Segment Start: Records shown
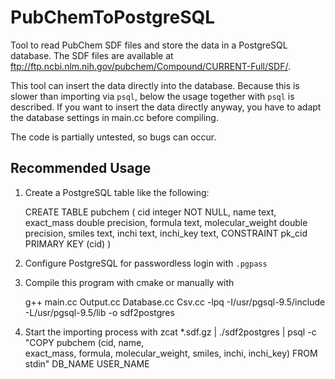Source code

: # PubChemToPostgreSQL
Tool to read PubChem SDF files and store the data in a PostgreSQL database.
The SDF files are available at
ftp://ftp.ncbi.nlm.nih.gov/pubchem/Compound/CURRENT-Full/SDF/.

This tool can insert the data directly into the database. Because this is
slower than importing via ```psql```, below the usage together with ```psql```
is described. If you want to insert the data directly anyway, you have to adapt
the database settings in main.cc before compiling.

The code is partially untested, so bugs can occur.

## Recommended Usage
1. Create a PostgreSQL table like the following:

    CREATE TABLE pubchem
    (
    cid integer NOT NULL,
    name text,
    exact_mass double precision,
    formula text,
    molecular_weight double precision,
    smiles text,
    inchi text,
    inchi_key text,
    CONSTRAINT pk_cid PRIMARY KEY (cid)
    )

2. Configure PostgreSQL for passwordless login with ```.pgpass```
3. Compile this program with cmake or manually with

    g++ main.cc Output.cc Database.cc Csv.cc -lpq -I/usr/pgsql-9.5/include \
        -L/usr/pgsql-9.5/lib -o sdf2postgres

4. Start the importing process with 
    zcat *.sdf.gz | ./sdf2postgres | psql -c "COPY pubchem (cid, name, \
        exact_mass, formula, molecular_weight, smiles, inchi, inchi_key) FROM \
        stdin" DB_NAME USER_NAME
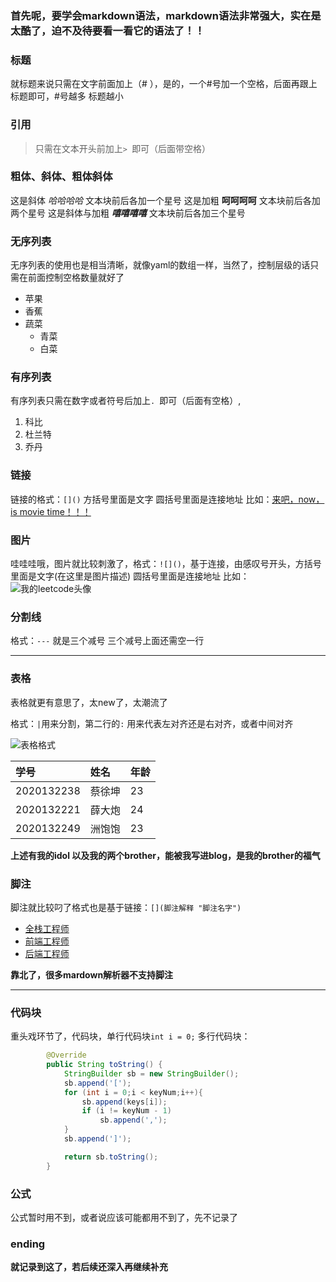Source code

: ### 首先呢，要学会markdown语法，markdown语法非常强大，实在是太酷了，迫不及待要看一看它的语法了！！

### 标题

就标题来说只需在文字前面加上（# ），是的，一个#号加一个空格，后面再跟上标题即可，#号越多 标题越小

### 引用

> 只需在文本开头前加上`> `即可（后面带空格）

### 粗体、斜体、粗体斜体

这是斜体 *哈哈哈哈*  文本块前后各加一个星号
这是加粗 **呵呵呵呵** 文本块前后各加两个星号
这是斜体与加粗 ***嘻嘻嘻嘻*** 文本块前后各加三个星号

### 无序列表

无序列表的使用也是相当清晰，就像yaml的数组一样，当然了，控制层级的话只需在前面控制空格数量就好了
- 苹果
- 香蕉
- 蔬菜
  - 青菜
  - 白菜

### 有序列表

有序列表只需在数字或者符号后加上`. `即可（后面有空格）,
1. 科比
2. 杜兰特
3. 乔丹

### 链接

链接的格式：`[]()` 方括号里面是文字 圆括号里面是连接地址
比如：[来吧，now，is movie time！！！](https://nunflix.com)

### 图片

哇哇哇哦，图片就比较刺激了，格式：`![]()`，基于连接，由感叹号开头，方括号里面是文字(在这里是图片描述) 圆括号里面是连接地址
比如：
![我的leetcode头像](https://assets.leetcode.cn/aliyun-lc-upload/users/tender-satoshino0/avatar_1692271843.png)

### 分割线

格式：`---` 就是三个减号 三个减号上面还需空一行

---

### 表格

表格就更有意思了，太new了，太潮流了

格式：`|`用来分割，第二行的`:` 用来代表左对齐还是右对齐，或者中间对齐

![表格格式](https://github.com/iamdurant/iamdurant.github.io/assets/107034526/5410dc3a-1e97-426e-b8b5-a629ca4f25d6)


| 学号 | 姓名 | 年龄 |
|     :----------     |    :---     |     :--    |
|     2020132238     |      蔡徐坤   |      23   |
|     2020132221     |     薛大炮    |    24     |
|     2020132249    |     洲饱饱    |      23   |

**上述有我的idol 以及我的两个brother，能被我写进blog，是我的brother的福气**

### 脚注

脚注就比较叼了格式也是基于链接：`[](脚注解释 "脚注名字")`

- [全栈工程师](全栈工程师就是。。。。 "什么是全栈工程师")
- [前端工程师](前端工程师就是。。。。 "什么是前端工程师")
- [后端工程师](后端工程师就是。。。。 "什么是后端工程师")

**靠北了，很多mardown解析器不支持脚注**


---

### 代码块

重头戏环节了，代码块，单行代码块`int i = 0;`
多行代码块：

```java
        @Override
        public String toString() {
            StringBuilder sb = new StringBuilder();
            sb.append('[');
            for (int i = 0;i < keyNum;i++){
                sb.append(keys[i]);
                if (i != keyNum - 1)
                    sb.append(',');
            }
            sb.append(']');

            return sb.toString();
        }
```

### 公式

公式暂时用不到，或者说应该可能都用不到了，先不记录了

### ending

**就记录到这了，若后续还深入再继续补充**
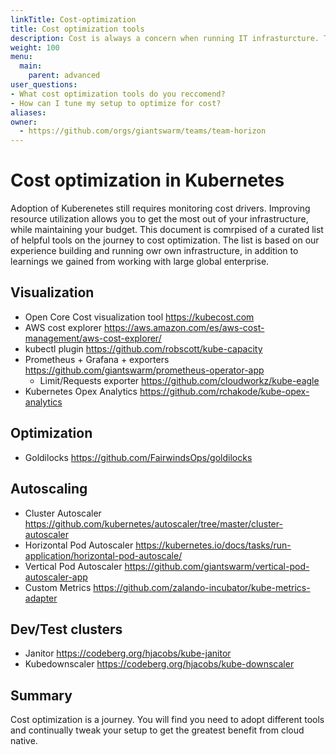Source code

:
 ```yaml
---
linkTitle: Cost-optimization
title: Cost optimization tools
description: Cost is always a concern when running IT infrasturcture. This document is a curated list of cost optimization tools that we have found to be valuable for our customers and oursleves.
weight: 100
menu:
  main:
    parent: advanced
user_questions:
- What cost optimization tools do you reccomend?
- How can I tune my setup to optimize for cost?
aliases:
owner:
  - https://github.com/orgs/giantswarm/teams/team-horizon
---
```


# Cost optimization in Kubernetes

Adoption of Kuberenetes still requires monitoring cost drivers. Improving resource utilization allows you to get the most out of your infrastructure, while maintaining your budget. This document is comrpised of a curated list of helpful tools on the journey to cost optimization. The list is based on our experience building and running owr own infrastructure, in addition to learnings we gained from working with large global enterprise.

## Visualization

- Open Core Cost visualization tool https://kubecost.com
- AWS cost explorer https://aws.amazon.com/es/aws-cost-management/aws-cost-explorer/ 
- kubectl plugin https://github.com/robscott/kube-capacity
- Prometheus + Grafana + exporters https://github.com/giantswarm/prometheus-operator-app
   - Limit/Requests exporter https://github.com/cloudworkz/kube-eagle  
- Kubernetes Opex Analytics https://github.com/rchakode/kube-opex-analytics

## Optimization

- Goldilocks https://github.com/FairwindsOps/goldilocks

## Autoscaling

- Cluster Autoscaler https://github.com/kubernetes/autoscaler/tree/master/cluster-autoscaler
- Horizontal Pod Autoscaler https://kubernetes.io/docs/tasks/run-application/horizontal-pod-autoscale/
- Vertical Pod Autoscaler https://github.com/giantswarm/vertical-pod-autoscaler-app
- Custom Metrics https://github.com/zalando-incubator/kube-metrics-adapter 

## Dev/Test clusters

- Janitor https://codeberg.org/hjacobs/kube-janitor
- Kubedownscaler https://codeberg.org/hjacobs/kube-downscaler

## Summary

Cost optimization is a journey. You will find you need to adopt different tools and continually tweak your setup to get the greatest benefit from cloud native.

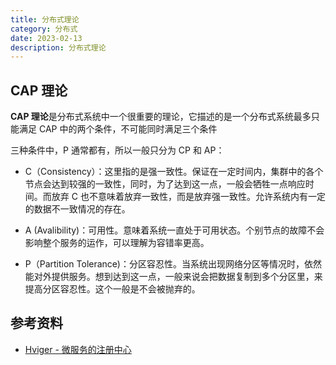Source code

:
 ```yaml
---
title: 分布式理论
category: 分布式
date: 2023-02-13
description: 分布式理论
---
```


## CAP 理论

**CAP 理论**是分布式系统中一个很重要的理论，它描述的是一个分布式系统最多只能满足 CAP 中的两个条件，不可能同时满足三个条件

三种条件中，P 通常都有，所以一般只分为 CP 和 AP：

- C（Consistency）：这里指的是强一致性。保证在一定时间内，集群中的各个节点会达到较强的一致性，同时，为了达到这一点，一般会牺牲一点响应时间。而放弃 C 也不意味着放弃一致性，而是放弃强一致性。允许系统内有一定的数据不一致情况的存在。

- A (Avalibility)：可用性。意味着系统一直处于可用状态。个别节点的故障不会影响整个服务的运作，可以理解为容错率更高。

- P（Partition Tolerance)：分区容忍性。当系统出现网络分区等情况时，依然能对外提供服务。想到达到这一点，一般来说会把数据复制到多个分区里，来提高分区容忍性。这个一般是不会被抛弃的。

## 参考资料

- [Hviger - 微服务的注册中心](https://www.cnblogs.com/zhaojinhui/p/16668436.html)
Segment End: Records shown
§ **Goal of the exercise**
Omit the pictures. Print, word for word, the lines from the beginning of the entries above through the line that holds "The code is".

§ **Completed exercise**
Source code

: # PubChemToPostgreSQL
Tool to read PubChem SDF files and store the data in a PostgreSQL database.
The SDF files are available at
ftp://ftp.ncbi.nlm.nih.gov/pubchem/Compound/CURRENT-Full/SDF/.

This tool can insert the data directly into the database. Because this is
slower than importing via ```psql```, below the usage together with ```psql```
is described. If you want to insert the data directly anyway, you have to adapt
the database settings in main.cc before compiling.

The code is partially untested, so bugs can occur.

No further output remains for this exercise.